[Data excerpts]
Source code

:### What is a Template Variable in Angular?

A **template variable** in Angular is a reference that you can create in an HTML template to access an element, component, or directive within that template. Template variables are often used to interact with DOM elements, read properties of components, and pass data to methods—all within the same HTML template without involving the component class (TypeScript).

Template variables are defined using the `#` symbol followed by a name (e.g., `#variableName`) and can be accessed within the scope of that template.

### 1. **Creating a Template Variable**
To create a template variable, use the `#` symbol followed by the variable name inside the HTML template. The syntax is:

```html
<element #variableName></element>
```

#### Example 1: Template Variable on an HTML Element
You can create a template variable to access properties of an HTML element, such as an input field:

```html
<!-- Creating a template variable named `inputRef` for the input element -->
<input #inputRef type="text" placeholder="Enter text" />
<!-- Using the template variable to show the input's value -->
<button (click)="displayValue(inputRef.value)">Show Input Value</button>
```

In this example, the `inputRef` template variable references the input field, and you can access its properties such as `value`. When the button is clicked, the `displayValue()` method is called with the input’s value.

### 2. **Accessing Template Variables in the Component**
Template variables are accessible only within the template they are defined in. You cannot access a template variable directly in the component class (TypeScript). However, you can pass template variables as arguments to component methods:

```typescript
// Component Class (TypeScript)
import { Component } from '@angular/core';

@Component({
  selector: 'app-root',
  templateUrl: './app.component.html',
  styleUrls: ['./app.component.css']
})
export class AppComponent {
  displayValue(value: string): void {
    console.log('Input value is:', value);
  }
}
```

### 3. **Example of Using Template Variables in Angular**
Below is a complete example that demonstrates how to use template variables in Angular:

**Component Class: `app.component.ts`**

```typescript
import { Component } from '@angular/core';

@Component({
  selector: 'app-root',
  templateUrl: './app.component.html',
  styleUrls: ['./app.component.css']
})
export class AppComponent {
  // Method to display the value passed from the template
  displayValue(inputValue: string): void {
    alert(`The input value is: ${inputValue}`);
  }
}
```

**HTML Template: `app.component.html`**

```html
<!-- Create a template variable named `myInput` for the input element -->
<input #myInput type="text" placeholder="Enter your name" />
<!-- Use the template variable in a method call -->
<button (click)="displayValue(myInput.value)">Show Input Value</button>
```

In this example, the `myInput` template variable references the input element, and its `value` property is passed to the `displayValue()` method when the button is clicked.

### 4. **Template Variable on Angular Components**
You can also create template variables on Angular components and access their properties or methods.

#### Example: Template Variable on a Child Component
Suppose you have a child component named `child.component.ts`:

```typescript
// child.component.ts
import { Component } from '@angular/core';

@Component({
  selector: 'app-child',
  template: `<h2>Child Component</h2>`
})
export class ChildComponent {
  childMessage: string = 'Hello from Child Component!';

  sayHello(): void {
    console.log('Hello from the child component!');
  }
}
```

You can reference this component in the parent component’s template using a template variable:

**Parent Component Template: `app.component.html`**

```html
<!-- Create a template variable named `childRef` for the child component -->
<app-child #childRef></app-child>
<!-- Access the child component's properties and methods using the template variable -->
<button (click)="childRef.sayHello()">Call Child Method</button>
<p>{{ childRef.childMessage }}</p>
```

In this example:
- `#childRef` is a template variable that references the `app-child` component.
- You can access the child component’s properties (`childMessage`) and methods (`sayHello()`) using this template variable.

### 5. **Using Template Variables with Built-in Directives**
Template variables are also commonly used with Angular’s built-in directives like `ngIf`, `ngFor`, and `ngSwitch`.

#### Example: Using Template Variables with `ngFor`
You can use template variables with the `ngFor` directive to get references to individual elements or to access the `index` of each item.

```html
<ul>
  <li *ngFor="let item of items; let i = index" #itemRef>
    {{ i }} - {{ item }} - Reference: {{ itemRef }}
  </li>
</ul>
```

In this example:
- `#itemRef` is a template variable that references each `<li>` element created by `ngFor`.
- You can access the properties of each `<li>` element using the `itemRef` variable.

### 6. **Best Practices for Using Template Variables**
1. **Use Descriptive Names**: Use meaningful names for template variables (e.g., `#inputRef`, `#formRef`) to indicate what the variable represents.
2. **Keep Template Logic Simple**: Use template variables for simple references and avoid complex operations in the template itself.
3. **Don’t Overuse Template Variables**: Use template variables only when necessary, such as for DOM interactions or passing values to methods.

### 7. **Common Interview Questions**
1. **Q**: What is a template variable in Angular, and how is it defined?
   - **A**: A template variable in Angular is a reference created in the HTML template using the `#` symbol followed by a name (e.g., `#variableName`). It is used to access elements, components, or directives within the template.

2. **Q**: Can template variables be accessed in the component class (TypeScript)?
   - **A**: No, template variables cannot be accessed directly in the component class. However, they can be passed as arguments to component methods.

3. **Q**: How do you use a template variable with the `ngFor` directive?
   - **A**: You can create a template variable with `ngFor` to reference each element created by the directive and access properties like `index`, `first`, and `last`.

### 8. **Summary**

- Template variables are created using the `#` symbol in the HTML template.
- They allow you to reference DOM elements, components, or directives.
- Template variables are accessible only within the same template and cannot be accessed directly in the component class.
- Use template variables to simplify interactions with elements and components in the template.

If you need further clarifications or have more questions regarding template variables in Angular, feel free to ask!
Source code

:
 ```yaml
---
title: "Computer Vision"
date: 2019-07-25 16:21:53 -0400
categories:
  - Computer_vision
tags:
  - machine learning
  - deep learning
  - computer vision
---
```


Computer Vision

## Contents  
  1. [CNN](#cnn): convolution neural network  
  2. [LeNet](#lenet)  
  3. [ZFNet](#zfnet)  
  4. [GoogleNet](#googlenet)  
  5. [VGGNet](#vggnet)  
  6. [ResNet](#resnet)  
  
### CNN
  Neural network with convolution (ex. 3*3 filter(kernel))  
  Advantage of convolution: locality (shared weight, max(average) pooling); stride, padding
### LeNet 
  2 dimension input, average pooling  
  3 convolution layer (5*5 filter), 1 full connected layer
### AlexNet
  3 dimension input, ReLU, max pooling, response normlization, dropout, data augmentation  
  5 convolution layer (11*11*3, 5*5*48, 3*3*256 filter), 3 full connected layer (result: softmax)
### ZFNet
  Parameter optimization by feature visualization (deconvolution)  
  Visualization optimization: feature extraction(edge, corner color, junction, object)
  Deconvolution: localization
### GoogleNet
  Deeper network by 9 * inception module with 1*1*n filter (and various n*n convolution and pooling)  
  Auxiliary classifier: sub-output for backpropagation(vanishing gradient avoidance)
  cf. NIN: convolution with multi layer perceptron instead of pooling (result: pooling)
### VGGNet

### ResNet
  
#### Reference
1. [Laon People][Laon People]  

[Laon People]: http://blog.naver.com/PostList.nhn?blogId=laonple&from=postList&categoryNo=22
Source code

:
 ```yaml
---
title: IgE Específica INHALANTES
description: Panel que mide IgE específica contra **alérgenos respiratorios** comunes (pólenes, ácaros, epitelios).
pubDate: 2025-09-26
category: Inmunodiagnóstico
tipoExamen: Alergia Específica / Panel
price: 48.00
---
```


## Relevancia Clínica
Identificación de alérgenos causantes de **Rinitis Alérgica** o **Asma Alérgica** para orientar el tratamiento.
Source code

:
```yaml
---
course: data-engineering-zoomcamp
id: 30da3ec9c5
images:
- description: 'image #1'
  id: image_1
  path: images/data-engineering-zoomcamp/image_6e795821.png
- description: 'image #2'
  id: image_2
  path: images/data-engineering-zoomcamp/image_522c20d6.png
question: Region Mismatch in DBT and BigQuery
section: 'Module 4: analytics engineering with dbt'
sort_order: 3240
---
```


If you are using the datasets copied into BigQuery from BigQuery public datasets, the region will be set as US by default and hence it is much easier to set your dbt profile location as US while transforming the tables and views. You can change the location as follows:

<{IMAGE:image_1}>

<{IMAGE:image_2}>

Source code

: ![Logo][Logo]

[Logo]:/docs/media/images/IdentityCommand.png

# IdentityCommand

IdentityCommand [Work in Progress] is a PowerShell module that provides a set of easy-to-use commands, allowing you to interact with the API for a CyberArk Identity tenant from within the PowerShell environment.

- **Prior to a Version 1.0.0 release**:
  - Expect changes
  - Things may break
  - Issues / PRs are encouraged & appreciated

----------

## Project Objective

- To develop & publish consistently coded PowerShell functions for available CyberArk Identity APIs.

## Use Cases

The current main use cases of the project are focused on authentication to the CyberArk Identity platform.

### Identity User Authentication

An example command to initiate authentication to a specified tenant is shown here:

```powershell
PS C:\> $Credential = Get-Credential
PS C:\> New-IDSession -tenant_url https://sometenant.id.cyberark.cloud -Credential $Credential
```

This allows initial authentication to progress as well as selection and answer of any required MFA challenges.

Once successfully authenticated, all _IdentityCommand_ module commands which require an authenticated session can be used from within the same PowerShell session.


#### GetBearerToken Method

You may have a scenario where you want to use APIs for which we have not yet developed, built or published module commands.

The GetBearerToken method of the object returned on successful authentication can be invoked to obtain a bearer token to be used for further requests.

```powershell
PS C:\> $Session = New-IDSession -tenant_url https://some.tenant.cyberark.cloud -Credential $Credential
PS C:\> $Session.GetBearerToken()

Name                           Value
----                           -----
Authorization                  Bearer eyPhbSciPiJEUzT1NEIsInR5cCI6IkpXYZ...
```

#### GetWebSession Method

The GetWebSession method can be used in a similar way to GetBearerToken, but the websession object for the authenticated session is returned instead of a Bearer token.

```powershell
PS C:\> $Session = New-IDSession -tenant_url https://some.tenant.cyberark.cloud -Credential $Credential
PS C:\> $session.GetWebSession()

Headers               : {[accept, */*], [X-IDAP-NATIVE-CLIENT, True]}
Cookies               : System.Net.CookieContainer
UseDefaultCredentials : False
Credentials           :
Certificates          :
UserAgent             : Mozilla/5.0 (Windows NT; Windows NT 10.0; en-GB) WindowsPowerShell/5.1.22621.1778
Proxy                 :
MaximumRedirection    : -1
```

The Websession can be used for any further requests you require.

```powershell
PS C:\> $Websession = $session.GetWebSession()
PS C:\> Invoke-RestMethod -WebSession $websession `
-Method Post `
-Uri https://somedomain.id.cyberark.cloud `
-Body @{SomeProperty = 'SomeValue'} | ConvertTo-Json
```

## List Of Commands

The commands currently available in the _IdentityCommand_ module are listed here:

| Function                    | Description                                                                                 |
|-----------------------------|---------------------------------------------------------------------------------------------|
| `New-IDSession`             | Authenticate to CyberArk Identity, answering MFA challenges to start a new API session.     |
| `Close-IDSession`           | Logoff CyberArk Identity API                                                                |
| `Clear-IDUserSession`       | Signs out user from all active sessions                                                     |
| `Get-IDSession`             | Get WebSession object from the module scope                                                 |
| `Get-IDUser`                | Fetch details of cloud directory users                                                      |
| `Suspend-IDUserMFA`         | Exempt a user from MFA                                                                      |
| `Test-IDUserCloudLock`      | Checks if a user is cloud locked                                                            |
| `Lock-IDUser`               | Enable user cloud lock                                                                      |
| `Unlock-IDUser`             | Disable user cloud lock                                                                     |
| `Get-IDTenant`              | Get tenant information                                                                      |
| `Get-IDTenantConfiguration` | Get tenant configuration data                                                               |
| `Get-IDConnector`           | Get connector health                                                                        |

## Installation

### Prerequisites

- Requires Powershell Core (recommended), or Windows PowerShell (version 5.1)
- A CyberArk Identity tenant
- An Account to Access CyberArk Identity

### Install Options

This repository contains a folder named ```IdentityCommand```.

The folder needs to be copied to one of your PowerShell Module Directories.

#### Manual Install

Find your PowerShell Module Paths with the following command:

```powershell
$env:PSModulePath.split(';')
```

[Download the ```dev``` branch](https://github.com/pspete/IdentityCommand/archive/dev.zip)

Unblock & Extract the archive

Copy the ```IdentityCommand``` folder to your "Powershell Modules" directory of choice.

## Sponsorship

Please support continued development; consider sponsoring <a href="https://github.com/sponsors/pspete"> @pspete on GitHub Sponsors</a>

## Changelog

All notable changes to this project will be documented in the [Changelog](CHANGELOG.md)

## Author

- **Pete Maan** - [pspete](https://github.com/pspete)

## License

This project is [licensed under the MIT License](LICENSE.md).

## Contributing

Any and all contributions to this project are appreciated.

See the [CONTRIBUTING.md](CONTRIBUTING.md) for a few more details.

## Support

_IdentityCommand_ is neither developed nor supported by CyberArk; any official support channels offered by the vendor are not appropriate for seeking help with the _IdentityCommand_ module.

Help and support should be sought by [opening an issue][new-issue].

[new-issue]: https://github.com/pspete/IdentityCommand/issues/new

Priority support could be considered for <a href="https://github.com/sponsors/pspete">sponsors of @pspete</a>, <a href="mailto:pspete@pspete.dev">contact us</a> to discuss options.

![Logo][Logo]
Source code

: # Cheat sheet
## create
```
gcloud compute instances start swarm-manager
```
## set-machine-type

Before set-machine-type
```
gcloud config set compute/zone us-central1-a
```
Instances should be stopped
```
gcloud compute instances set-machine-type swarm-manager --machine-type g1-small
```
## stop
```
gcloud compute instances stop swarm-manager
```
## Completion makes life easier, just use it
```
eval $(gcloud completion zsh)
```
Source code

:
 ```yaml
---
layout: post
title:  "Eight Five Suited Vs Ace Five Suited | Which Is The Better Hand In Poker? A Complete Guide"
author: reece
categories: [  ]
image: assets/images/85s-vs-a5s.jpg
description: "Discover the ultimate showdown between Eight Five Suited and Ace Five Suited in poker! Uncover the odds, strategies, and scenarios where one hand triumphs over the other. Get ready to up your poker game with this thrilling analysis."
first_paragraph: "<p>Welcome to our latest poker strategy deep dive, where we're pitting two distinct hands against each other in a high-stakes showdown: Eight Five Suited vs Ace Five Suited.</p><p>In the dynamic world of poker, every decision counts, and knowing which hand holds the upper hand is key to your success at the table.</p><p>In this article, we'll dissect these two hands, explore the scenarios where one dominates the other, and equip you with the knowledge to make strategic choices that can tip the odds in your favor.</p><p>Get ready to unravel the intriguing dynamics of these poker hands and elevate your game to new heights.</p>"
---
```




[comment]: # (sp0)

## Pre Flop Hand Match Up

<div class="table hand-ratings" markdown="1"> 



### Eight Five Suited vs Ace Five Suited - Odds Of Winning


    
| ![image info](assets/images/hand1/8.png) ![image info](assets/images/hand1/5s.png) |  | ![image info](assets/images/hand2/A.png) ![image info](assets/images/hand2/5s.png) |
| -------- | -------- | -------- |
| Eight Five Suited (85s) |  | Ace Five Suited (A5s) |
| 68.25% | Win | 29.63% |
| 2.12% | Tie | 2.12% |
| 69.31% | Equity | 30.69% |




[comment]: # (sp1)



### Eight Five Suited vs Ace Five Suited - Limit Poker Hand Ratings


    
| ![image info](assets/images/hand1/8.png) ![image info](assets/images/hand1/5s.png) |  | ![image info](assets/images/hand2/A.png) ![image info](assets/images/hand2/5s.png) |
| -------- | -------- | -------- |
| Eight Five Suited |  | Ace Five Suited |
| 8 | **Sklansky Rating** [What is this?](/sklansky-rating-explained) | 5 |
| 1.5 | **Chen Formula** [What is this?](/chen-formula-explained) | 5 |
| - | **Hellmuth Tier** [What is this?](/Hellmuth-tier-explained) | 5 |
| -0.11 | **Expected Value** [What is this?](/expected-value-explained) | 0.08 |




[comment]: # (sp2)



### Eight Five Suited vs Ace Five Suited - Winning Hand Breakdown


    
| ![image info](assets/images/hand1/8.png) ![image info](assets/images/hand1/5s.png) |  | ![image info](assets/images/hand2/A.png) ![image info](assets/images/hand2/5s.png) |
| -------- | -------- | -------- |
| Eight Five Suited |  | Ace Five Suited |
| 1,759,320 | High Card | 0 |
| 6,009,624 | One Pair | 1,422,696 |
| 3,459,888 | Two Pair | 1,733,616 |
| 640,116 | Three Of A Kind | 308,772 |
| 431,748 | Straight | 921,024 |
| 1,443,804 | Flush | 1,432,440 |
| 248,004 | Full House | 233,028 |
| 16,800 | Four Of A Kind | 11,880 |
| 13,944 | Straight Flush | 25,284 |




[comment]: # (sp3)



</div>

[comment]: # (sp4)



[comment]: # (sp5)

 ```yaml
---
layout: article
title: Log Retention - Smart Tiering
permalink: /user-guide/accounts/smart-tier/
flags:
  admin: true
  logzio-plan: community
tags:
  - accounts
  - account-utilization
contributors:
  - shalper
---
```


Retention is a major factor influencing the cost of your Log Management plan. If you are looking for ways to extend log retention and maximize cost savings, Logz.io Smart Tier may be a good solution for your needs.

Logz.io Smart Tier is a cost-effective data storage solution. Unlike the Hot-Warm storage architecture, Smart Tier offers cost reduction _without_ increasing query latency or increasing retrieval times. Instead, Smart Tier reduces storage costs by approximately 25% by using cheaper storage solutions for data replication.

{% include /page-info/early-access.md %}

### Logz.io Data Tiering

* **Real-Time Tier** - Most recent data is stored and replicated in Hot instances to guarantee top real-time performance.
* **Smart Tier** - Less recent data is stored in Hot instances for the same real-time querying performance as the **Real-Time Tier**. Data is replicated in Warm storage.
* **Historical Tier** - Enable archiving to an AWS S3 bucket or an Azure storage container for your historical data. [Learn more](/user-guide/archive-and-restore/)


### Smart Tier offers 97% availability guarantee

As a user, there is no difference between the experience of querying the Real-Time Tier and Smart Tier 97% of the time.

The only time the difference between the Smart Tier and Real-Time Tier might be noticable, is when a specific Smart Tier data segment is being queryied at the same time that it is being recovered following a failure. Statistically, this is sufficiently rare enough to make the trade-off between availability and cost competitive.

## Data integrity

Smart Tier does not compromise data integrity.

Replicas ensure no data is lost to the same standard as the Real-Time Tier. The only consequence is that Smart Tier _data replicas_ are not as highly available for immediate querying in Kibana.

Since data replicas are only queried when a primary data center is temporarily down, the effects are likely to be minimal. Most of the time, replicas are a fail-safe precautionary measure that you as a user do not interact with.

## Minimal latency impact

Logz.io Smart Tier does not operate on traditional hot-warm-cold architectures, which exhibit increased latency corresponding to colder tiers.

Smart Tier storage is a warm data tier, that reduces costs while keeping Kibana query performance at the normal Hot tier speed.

[Exercise prompt] Up to and including the line with "### 2. **Accessing", transcribe the entries above exactly, starting from their first line.

[Result for this task]
Source code

:### What is a Template Variable in Angular?

A **template variable** in Angular is a reference that you can create in an HTML template to access an element, component, or directive within that template. Template variables are often used to interact with DOM elements, read properties of components, and pass data to methods—all within the same HTML template without involving the component class (TypeScript).

Template variables are defined using the `#` symbol followed by a name (e.g., `#variableName`) and can be accessed within the scope of that template.

### 1. **Creating a Template Variable**
To create a template variable, use the `#` symbol followed by the variable name inside the HTML template. The syntax is:

```html
<element #variableName></element>
```

#### Example 1: Template Variable on an HTML Element
You can create a template variable to access properties of an HTML element, such as an input field:

```html
<!-- Creating a template variable named `inputRef` for the input element -->
<input #inputRef type="text" placeholder="Enter text" />
<!-- Using the template variable to show the input's value -->
<button (click)="displayValue(inputRef.value)">Show Input Value</button>
```

In this example, the `inputRef` template variable references the input field, and you can access its properties such as `value`. When the button is clicked, the `displayValue()` method is called with the input’s value.

### 2. **Accessing Template Variables in the Component**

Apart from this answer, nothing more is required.